Kent looked back at the demon. "I have nothing I want from you. I respect Seiyaru and hold no animosity towards him." He swept his arm across the the landscape to his left. "You are free to go, provided you never attempt to hinder me in any way."


----------



## Kinzey (Apr 22, 2010)

Kinzey had been on the road for a few days. It had been very uneventful, but in this day and age he supposed that was good. He was lucky he hadn't been robbed by bandits, or attacked by monsters. Monsters who would do more to him than just pull down his pants.

Kinzey had stuck to the main roads, which had probably kept him relatively safe. It was regularly patrolled by horse-riding guards and well protected caravans. Unfortunately he doubted this would be a choice after he finished his task. The guards would surely arrest him.

Onto the subject of his task. The best information he had was that it was the city that worshipped Kratos. He supposed that was enough, though he knew not the name. His parents had probably thought it was unimportant.

As for the prank; what to do? He had no idea. an egg on the face? Ice down the shirt? Clothes on fire? He had many ideas, but most were to complicated for him to attempt in such a well guarded city.

Oh well. He would deal with that when he got there.


----------



## Vergil (Apr 22, 2010)

The Demon looked at the vast open land before her and looked back at Kent.

"Very well mortal. I agree to these terms. So a contract has been written and so it shall be kept. I shall not hinder you in anyway. In return I shall have my freedom." 

A huge black aura exploded around the Desire demon and she looked at her hands. "Most agreeable. If you ever require...a favour, I shall grant you one." She walked to Kent and kissed him on the cheek. A wave of pleasure swept his body, like nothing he ever felt. The demon looked up to the witch.

"Ah...I see. One of the champions. I wish thee well on your long and difficult journey." she said seductively and disappeared. Little did they know the extent of the trouble they were to cause by this simple mistake.


----------



## Kuno (Apr 22, 2010)

*Sierra…*

At Lucas’ dream confession Sierra rolled her eyes.  “Exactly why it was a dream…”  She muttered slightly glaring at him.  “I don’t know if we are in the wilds…”  The thought made her reach toward the daggers that laid against her hips before she stood.  The long dress moved like liquid silver as she gained her feet.

Even more confusion surrounded them when Lucas tried to bring forth his vines and nothing happened.  “You always screw up at the worst times.”  Sierra rolled her eyes but there wasn’t much heart into her statement as much as slight concern.  “Let me try…”  She said nodding when he suggested it.  
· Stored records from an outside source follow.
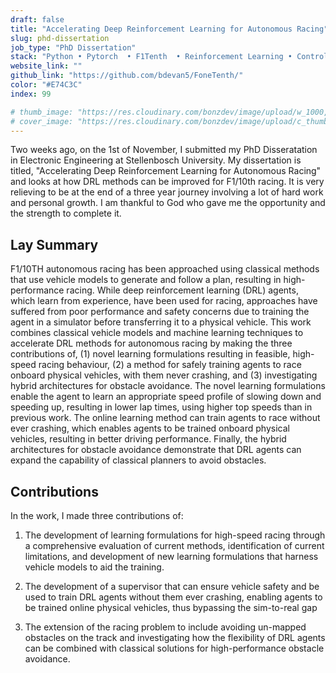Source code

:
 ```yaml
---
draft: false
title: "Accelerating Deep Reinforcement Learning for Autonomous Racing"
slug: phd-dissertation
job_type: "PhD Dissertation"
stack: "Python • Pytorch  • F1Tenth  • Reinforcement Learning • Control Systems "
website_link: ""
github_link: "https://github.com/bdevan5/FoneTenth/"
color: "#E74C3C"
index: 99

# thumb_image: "https://res.cloudinary.com/bonzdev/image/upload/w_1000,ar_16:9,c_fill,g_auto/v1621922693/mockup_crop/iiw_crop_z7h93m.png"
# cover_image: "https://res.cloudinary.com/bonzdev/image/upload/c_thumb,w_500,g_face/v1622111359/mockup_crop/iiw_crop_z7h93m.png"
---
```



Two weeks ago, on the 1st of November, I submitted my PhD Disseratation in Electronic Engineering at Stellenbosch University. 
My dissertation is titled, "Accelerating Deep Reinforcement Learning for Autonomous Racing" and looks at how DRL methods can be improved for F1/10th racing.
It is very relieving to be at the end of a three year journey involving a lot of hard work and personal growth. 
I am thankful to God who gave me the opportunity and the strength to complete it. 

## Lay Summary

F1/10TH autonomous racing has been approached using classical methods that use vehicle models to generate and follow a plan, resulting in high-performance racing.
While deep reinforcement learning (DRL) agents, which learn from experience, have been used for racing, approaches have suffered from poor performance and safety concerns due to training the agent in a simulator before transferring it to a physical vehicle.
This work combines classical vehicle models and machine learning techniques to accelerate DRL methods for autonomous racing by making the three contributions of, (1) novel learning formulations resulting in feasible, high-speed racing behaviour, (2) a method for safely training agents to race onboard physical vehicles, with them never crashing, and (3) investigating hybrid architectures for obstacle avoidance.
The novel learning formulations enable the agent to learn an appropriate speed profile of slowing down and speeding up, resulting in lower lap times, using higher top speeds than in previous work.
The online learning method can train agents to race without ever crashing, which enables agents to be trained onboard physical vehicles, resulting in better driving performance.
Finally, the hybrid architectures for obstacle avoidance demonstrate that DRL agents can expand the capability of classical planners to avoid obstacles.



## Contributions

In the work, I made three contributions of:
1. The development of learning formulations
for high-speed racing through a comprehensive evaluation of current methods, identification of current limitations, and development of new learning formulations that harness vehicle models to aid the training.

2. The development of a supervisor that can ensure vehicle
safety and be used to train DRL agents without them ever crashing, enabling agents
to be trained online physical vehicles, thus bypassing the sim-to-real gap

3. The extension of the racing problem to include avoiding
un-mapped obstacles on the track and investigating how the flexibility of DRL agents
can be combined with classical solutions for high-performance obstacle avoidance.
She let her fingers trace the glittering silver chain around her neck until it touched the pendant that rested just between her breasts.  Slowly her fingers curled around it and she closed her eyes while raising her left hand.  Wiggled her fingers slightly then jerked her hand as her eyes opened.  She expected to see a huge spray of water but nothing appeared.  

A scowled lined her features as she looked at her hand then to Lucas.  “Well…there probably isn’t any creeks or anything nearby…”  Sierra mumbled looking away from him and sighed.  “Something is definitely wrong Lucas…”


----------



## Shin_Yagami (Apr 22, 2010)

With Alva

The disturbed young man was on his way back from delivering a message in name of his employer. He was a bit jumpy, this was one of the more dangerous slums in the city and he stood out like a sore thumb in this neighborhood. But at this part of the day these streets seemed deserted, most were working their low end jobs in the inner city at this hour.

He noticed a woman looking out of a window of this dump of a house that seemed about to come down any minute now, and then out of the blue he heard a familiar voice. As the woman closed the window Alva looked around and spotted the source of that voice, it was a cat with dark curls that looked straight at Alva.

"It is time to honor the lord of Chaos once more."These words shocked Alva, he dreaded doing those inhumane deeds that this cat ordered him to do but he was helpless to refuse the orders that were in the name of Luxxor.

"You still carry the flint your master gave you so that you could ingnite the torches at the store?"The cat asked him, Alva was unaware that the cat already knew the answer to the question.

"Yes?"He answered nervously.

"The firewood that is kept against the side of the house, if put ablaze it will only be a matter of time before the entire house is consumed by fire."

With trembling fingers his hands reached for the flint. He was about to plead for the life of the woman that would be caught in the flames but the cat bellowed."Luxxor commands it!" And Alva's eyes turned glassy as he moved with a confidence that wasn't there before. 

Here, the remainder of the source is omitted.